WHAT THIS TASK INVOLVES >>
If a picture appears, leave it out, and reproduce exactly the lines from the start of the listing below through the one bearing "Install by pulling".

EXERCISE DATA >>

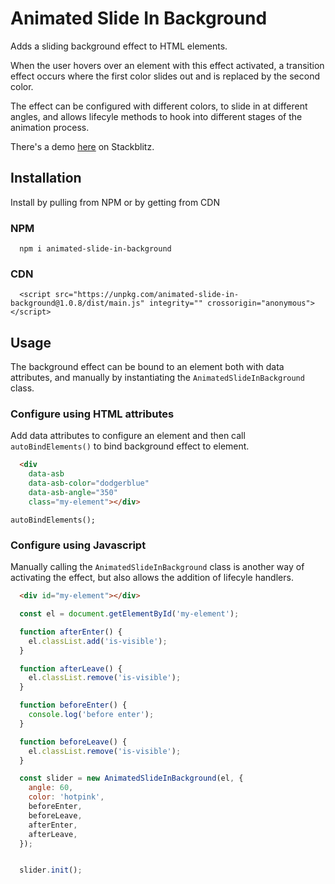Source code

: # Animated Slide In Background
Adds a sliding background effect to HTML elements.

When the user hovers over an element with this effect activated, a transition effect occurs where the first color slides out and
is replaced by the second color.

The effect can be configured with different colors, to slide in at different angles, and allows lifecyle methods to hook into 
different stages of the animation process.

There's a demo [here](https://stackblitz.com/edit/animated-slide-in-background-demo?file=index.js) on Stackblitz.

## Installation
Install by pulling from NPM or by getting from CDN
### NPM
```
  npm i animated-slide-in-background

```
### CDN
```
  <script src="https://unpkg.com/animated-slide-in-background@1.0.8/dist/main.js" integrity="" crossorigin="anonymous"></script>

```

## Usage

The background effect can be bound to an element both with data attributes, and manually by instantiating the
`AnimatedSlideInBackground` class.

### Configure using HTML attributes
Add data attributes to configure an element and then call `autoBindElements()` to bind background effect to element.

```html
  <div
    data-asb
    data-asb-color="dodgerblue"
    data-asb-angle="350"
    class="my-element"></div>

```

```
autoBindElements();
```

### Configure using Javascript
Manually calling the `AnimatedSlideInBackground` class is another way of activating the
effect, but also allows the addition of lifecyle handlers.

```html
  <div id="my-element"></div>
```

```js
  const el = document.getElementById('my-element');

  function afterEnter() {
    el.classList.add('is-visible');
  }

  function afterLeave() {
    el.classList.remove('is-visible');
  }

  function beforeEnter() {
    console.log('before enter');
  }

  function beforeLeave() {
    el.classList.remove('is-visible');
  }

  const slider = new AnimatedSlideInBackground(el, {
    angle: 60,
    color: 'hotpink',
    beforeEnter,
    beforeLeave,
    afterEnter,
    afterLeave,
  });


  slider.init();
```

EXERCISE SOLUTION >>
Source code

: # Animated Slide In Background
Adds a sliding background effect to HTML elements.

When the user hovers over an element with this effect activated, a transition effect occurs where the first color slides out and
is replaced by the second color.

The effect can be configured with different colors, to slide in at different angles, and allows lifecyle methods to hook into 
different stages of the animation process.

There's a demo [here](https://stackblitz.com/edit/animated-slide-in-background-demo?file=index.js) on Stackblitz.

## Installation
Install by pulling from NPM or by getting from CDN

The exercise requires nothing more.